**PROVIDED ENTRIES:**
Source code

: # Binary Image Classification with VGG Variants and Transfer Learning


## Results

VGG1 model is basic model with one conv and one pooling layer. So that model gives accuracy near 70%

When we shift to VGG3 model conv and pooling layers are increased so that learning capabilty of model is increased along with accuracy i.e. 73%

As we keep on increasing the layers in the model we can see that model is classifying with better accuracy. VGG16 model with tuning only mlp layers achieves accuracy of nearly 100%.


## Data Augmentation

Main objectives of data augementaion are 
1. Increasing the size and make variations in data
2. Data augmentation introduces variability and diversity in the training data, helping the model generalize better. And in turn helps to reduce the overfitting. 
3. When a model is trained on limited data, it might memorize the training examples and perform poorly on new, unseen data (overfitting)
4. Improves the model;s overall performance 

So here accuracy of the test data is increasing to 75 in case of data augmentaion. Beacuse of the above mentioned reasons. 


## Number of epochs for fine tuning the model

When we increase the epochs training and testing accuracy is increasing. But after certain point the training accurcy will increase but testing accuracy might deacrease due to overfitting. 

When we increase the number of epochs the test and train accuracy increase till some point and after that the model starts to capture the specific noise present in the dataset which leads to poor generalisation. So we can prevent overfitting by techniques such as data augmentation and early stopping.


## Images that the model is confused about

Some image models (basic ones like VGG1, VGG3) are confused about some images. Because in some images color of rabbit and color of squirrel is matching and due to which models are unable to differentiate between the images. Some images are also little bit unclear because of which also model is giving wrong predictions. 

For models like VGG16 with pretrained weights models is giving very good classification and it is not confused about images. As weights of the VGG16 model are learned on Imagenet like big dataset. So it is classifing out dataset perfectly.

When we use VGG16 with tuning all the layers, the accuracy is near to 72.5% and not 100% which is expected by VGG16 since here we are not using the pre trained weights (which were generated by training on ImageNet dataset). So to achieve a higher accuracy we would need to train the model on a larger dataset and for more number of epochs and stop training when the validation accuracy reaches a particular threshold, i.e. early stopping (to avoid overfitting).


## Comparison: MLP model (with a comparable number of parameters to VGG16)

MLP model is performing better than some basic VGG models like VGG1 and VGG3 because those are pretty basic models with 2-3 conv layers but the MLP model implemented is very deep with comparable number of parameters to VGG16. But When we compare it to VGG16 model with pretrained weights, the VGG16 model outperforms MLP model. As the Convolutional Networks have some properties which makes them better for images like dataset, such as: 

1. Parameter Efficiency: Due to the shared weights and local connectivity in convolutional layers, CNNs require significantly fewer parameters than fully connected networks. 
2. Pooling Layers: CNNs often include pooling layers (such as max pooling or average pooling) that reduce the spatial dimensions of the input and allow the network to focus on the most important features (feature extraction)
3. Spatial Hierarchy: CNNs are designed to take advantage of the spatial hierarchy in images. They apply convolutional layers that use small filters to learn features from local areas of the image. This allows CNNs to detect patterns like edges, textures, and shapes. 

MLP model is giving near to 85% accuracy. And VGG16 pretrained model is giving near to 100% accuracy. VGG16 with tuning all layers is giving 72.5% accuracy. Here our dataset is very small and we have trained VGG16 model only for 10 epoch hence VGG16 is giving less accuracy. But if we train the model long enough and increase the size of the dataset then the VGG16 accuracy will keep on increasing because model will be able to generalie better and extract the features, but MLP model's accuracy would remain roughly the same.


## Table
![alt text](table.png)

**TASK OBJECTIVE:** Repeat, exactly as they stand above, the lines from the line with "4. Improves the model;s overall performance" to the line with "For models like", both lines included.

**ANSWER SECTION:**
4. Improves the model;s overall performance 

So here accuracy of the test data is increasing to 75 in case of data augmentaion. Beacuse of the above mentioned reasons. 


## Number of epochs for fine tuning the model

When we increase the epochs training and testing accuracy is increasing. But after certain point the training accurcy will increase but testing accuracy might deacrease due to overfitting. 

When we increase the number of epochs the test and train accuracy increase till some point and after that the model starts to capture the specific noise present in the dataset which leads to poor generalisation. So we can prevent overfitting by techniques such as data augmentation and early stopping.


## Images that the model is confused about

Some image models (basic ones like VGG1, VGG3) are confused about some images. Because in some images color of rabbit and color of squirrel is matching and due to which models are unable to differentiate between the images. Some images are also little bit unclear because of which also model is giving wrong predictions. 

For models like VGG16 with pretrained weights models is giving very good classification and it is not confused about images. As weights of the VGG16 model are learned on Imagenet like big dataset. So it is classifing out dataset perfectly.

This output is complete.